→ **Problem**
Copy, from the data below, every line that has "frame" in it.

→ **Extracted information**
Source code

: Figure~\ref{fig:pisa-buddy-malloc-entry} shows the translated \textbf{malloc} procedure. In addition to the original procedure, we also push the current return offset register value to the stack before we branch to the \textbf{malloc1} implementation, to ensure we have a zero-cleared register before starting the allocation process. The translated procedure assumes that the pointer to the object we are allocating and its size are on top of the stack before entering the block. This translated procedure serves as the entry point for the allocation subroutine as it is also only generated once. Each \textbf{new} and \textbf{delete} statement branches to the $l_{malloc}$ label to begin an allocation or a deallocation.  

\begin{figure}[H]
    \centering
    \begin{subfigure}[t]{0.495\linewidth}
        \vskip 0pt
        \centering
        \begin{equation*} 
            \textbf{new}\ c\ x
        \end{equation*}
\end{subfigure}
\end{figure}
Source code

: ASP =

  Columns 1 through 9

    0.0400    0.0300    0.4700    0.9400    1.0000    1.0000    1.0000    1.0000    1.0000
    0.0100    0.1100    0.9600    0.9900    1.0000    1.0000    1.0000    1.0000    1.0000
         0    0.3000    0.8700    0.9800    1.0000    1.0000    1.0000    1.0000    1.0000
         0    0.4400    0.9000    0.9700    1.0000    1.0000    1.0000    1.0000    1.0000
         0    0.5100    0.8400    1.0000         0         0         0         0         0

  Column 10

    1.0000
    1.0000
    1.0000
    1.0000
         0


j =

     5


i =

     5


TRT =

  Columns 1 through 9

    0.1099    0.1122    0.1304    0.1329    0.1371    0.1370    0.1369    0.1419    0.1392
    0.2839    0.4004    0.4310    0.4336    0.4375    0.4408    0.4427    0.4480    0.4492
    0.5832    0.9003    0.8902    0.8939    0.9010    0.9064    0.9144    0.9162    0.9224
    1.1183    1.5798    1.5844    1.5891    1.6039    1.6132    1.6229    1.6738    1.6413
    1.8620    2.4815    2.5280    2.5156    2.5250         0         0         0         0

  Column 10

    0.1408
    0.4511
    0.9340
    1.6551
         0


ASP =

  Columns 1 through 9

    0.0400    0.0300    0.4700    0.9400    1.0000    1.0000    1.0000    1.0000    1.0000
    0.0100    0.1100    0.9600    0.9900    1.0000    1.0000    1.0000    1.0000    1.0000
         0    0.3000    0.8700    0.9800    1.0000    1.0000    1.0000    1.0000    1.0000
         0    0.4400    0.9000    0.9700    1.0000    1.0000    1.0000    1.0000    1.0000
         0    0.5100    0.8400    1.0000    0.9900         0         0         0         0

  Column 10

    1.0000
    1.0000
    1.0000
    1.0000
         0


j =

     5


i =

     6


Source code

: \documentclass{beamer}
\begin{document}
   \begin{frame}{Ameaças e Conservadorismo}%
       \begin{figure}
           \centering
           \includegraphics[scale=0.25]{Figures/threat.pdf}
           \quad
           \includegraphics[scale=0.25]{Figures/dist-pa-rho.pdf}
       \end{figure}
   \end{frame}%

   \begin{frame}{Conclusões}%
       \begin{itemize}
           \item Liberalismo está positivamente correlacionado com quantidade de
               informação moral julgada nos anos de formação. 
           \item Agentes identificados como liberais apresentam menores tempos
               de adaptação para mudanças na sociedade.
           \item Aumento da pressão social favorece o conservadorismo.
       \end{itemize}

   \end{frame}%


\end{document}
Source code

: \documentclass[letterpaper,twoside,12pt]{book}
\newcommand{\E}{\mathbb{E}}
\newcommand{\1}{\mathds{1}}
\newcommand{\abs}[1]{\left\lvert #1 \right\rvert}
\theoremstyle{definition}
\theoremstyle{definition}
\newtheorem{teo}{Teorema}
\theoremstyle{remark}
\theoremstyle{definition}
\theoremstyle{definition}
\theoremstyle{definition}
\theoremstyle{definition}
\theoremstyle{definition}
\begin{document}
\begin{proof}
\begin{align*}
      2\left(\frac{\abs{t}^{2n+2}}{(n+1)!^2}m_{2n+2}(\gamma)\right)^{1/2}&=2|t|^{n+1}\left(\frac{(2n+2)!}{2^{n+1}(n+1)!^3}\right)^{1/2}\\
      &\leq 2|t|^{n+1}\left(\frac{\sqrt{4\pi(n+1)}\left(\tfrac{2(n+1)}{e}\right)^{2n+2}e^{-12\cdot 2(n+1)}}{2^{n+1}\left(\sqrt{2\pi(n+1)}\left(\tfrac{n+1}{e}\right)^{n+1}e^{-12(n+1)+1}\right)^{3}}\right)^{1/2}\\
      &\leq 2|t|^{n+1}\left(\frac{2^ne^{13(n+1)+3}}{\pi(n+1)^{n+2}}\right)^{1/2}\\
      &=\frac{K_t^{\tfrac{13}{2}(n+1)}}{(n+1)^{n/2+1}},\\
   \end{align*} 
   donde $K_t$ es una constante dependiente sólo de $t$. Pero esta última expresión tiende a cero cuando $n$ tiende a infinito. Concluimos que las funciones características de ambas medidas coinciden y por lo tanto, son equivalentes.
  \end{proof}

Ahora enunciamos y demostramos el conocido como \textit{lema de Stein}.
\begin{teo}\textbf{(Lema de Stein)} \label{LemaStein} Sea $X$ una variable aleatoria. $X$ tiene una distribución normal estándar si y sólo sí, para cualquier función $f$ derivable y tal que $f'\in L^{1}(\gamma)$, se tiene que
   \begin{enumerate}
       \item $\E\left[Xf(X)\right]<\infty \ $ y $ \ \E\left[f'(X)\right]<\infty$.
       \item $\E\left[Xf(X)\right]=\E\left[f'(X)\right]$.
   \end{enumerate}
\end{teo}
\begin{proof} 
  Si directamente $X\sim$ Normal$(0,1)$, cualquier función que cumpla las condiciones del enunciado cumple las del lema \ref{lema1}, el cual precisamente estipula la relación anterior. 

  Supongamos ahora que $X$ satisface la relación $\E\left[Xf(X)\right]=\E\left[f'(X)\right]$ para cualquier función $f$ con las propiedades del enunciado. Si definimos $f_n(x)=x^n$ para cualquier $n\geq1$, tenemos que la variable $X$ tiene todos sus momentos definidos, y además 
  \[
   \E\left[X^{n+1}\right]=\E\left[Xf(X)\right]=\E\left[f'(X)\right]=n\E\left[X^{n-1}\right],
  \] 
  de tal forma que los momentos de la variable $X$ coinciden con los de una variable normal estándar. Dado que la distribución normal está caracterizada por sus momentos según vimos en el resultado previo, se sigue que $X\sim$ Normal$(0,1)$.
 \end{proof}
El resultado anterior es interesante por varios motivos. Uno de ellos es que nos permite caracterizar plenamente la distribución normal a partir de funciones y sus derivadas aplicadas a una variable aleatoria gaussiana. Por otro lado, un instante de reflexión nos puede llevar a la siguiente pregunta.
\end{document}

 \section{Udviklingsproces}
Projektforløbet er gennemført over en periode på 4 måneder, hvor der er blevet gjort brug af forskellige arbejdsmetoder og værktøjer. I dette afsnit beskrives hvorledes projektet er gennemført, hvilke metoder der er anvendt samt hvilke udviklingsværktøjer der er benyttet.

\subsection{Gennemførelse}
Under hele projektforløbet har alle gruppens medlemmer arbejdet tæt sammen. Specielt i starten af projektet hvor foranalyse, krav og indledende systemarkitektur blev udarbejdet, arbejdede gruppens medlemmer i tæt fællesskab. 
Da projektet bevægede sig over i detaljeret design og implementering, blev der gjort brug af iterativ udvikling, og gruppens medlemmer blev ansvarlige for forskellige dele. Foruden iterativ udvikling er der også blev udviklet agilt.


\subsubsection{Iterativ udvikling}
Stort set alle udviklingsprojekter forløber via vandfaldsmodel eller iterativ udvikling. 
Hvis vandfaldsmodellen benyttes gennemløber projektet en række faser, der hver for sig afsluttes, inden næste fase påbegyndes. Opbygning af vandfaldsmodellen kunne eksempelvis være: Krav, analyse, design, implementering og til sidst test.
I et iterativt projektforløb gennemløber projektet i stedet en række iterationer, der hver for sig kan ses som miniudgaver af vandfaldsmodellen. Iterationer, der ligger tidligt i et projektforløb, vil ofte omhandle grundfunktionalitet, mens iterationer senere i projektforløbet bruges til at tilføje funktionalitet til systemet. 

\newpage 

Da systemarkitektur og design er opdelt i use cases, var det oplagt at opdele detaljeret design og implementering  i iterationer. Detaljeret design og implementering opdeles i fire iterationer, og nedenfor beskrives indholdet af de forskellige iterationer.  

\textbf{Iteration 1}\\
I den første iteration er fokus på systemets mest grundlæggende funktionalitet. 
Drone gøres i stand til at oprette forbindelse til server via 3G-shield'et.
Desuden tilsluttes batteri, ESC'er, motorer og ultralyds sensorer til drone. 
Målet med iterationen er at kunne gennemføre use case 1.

→ **Response box**
   \begin{frame}{Ameaças e Conservadorismo}%
   \end{frame}%
   \begin{frame}{Conclusões}%
   \end{frame}%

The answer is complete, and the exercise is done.